What to do. Exactly reproduce the lines beginning with the line that includes "Domain:: Genomics" and ending with the last line of the data.

Records supplied.

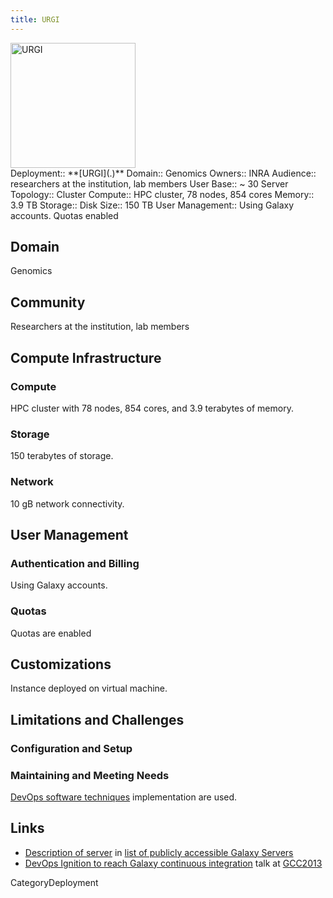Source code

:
 ```yaml
---
title: URGI
---
```

<div class='center'>
<a href='https://urgi.versailles.inra.fr/'><img src='/Images/Logos/URGILogo.png' alt='URGI' height="200" /></a>
</div>



<div class='deploymentbox'>
 Deployment:: **[URGI](.)**
 Domain:: Genomics
 Owners:: INRA
 Audience:: researchers at the institution, lab members
 User Base:: ~ 30
 Server Topology:: Cluster
 Compute:: HPC cluster, 78 nodes, 854 cores
 Memory:: 3.9 TB
 Storage:: 
 Disk Size:: 150 TB
 User Management:: Using Galaxy accounts.  Quotas enabled
</div>

## Domain

Genomics

## Community

Researchers at the institution, lab members

## Compute Infrastructure

### Compute

HPC cluster with 78 nodes, 854 cores, and 3.9 terabytes of memory.

### Storage

150 terabytes of storage.

### Network

10 gB network connectivity.

## User Management

### Authentication and Billing

Using Galaxy accounts.

### Quotas

Quotas are enabled

## Customizations

Instance deployed on virtual machine.

## Limitations and Challenges

### Configuration and Setup

### Maintaining and Meeting Needs

[DevOps software techniques](/Events/GCC2013/Abstracts/Talks#devops-ignition-to-reach-galaxy-continuous-integration) implementation are used.

## Links

* [Description of server](/PublicGalaxyServers#inra-urgi) in [list of publicly accessible Galaxy Servers](../../../PublicGalaxyServers)
* [DevOps Ignition to reach Galaxy continuous integration](/Events/GCC2013/Abstracts/Talks#devops-ignition-to-reach-galaxy-continuous-integration) talk at [GCC2013](../../../Events/GCC2013)

CategoryDeployment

Output.
 Domain:: Genomics
 Owners:: INRA
 Audience:: researchers at the institution, lab members
 User Base:: ~ 30
 Server Topology:: Cluster
 Compute:: HPC cluster, 78 nodes, 854 cores
 Memory:: 3.9 TB
 Storage:: 
 Disk Size:: 150 TB
 User Management:: Using Galaxy accounts.  Quotas enabled
</div>

## Domain

Genomics

## Community

Researchers at the institution, lab members

## Compute Infrastructure

### Compute

HPC cluster with 78 nodes, 854 cores, and 3.9 terabytes of memory.

### Storage

150 terabytes of storage.

### Network

10 gB network connectivity.

## User Management

### Authentication and Billing

Using Galaxy accounts.

### Quotas

Quotas are enabled

## Customizations

Instance deployed on virtual machine.

## Limitations and Challenges

### Configuration and Setup

### Maintaining and Meeting Needs

[DevOps software techniques](/Events/GCC2013/Abstracts/Talks#devops-ignition-to-reach-galaxy-continuous-integration) implementation are used.

## Links

* [Description of server](/PublicGalaxyServers#inra-urgi) in [list of publicly accessible Galaxy Servers](../../../PublicGalaxyServers)
* [DevOps Ignition to reach Galaxy continuous integration](/Events/GCC2013/Abstracts/Talks#devops-ignition-to-reach-galaxy-continuous-integration) talk at [GCC2013](../../../Events/GCC2013)

CategoryDeployment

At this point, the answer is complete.